Wikipedia has been a great medium to teach students about sourcing, reliability, verifiability and neutrality in language and representation, according to McDowell.
He works with the Wiki Education Foundation, a nonprofit organization that helps students edit Wikipedia by providing resources and training modules. Without this organization and its helpful people, McDowell said, these types of projects would be far more difficult to scale. In his research on using Wikipedia, McDowell has coauthored a book, “Wikipedia and the Representation of Reality,” and an article in Sage Journals on Wikipedia as Open Educational practice.
The students begin their project just weeks into the class by analyzing the Wikipedia pages of many organizations and then comparing them with the organization’s home webpages as well as other sources.
The students then focus on a nonprofit that either has no, or very little, representation on Wikipedia and expand it. They are told to come up with at least 1,500 words, which must be as perfect as possible through the process of writing, editing and critiquing.
“They quickly learn that about 90% of good writing is editing,” McDowell said.
The students learn through this process that companies’ websites and press releases push an agenda, while the goal of Wikipedia is to share information in a neutral way because it is a tertiary source that uses secondary sources such as news stories as the basis of information.
“Wikipedia articles allow them to present something to people in a way that can be digested and understood, and it gives the organization they are writing for a better chance at being seen,” McDowell said.
After coming up with their group, students reached out to the nonprofits to see if they had secondary source material to include as well as to fact-check items for accuracy. Wikipedia doesn’t use words like truth or objectivity; it uses words like reliability, verifiability and neutrality, McDowell said.

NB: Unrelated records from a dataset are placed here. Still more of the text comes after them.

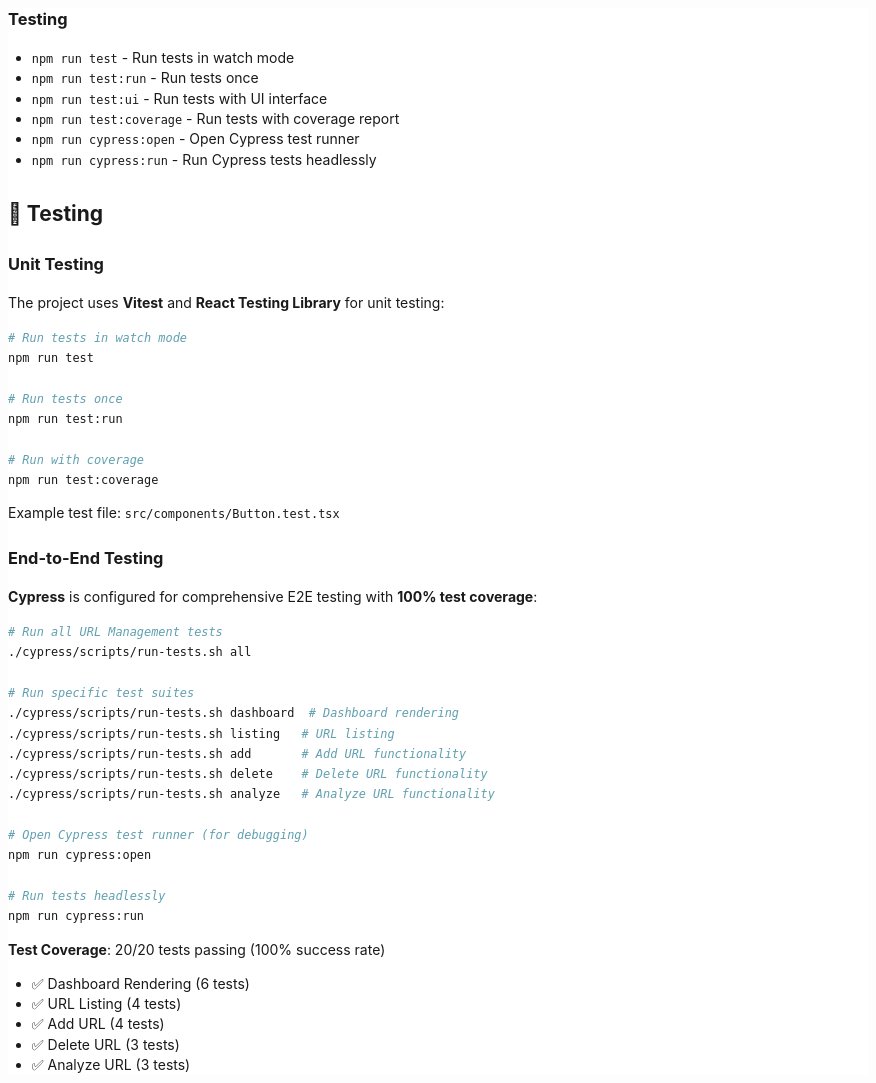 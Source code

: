 ### Testing

- `npm run test` - Run tests in watch mode
- `npm run test:run` - Run tests once
- `npm run test:ui` - Run tests with UI interface
- `npm run test:coverage` - Run tests with coverage report
- `npm run cypress:open` - Open Cypress test runner
- `npm run cypress:run` - Run Cypress tests headlessly

## 🧪 Testing

### Unit Testing

The project uses **Vitest** and **React Testing Library** for unit testing:

```bash
# Run tests in watch mode
npm run test

# Run tests once
npm run test:run

# Run with coverage
npm run test:coverage
```

Example test file: `src/components/Button.test.tsx`

### End-to-End Testing

**Cypress** is configured for comprehensive E2E testing with **100% test coverage**:

```bash
# Run all URL Management tests
./cypress/scripts/run-tests.sh all

# Run specific test suites
./cypress/scripts/run-tests.sh dashboard  # Dashboard rendering
./cypress/scripts/run-tests.sh listing   # URL listing
./cypress/scripts/run-tests.sh add       # Add URL functionality
./cypress/scripts/run-tests.sh delete    # Delete URL functionality
./cypress/scripts/run-tests.sh analyze   # Analyze URL functionality

# Open Cypress test runner (for debugging)
npm run cypress:open

# Run tests headlessly
npm run cypress:run
```

**Test Coverage**: 20/20 tests passing (100% success rate)

- ✅ Dashboard Rendering (6 tests)
- ✅ URL Listing (4 tests)
- ✅ Add URL (4 tests)
- ✅ Delete URL (3 tests)
- ✅ Analyze URL (3 tests)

Disario, who is entering her senior year, worked on the Wikipedia page for The Love Fridge Chicago. Members of her group connected with members of the organization, which addresses food waste and food insecurity by providing community fridges that are stocked with food.
Representatives from the nonprofit welcomed the updated page and provided input to the students for their project, which was published at the end of their class. Disario said she was grateful for the opportunity to help a worthwhile organization.
“I think the best part about it was knowing I got to do something good for more than just myself. We got to help a nonprofit organization and work towards a goal that wasn’t just a final exam or a paper that would never go anywhere outside of the class,” Disario said. “I absolutely loved being able to help spread the word about a great organization, and the fact that I got to do it for a class made it so much better.”